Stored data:
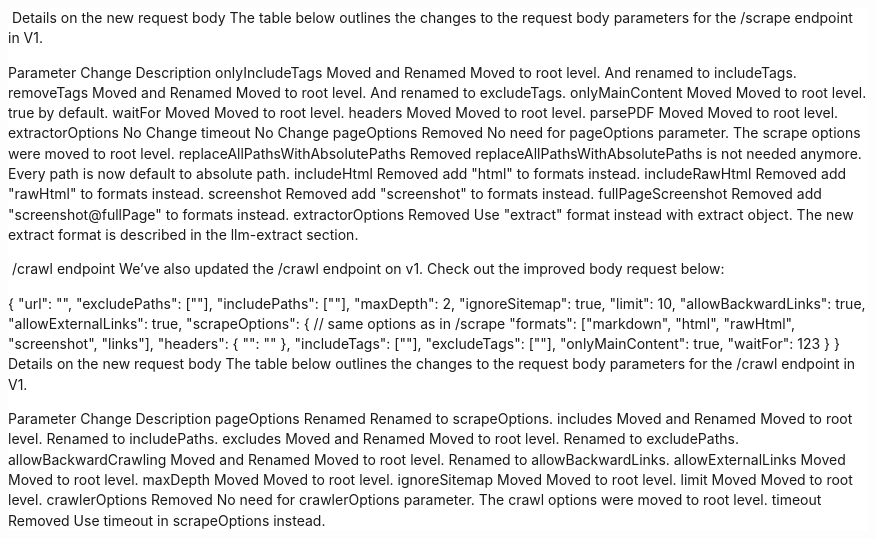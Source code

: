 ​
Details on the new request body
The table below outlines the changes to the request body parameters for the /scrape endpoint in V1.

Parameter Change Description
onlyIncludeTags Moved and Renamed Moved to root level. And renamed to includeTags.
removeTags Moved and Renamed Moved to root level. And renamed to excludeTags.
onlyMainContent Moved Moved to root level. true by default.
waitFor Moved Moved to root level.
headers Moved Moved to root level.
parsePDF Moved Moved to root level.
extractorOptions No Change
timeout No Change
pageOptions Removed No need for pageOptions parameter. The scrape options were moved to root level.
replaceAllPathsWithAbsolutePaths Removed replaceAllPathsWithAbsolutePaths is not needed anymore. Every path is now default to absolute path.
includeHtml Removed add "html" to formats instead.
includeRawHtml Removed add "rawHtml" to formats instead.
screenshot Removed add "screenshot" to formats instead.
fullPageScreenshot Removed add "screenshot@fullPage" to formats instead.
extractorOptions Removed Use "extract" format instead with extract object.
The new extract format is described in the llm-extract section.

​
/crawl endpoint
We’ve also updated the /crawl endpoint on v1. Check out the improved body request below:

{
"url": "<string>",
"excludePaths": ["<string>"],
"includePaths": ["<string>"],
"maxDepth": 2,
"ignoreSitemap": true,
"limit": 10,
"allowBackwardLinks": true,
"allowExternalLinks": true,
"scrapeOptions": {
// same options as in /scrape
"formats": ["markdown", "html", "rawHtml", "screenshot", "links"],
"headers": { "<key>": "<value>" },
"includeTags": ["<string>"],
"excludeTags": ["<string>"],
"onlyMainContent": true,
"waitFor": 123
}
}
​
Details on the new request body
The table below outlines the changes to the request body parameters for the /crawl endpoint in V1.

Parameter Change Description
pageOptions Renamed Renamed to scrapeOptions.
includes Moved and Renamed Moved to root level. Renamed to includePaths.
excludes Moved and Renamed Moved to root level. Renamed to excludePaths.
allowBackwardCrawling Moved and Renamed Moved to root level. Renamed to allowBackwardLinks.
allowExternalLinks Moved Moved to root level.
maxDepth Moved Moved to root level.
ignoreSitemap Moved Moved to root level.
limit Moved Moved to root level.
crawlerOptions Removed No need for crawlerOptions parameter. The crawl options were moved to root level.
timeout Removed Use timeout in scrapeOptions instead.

• _TASK TO COMPLETE_:
Return only the part of the records above that opens with the line containing "pageOptions Renamed Renamed to scrapeOptions." and closes with the line containing "excludes Moved and", ends included.

• _RESPONSE BOX_:
pageOptions Renamed Renamed to scrapeOptions.
includes Moved and Renamed Moved to root level. Renamed to includePaths.
excludes Moved and Renamed Moved to root level. Renamed to excludePaths.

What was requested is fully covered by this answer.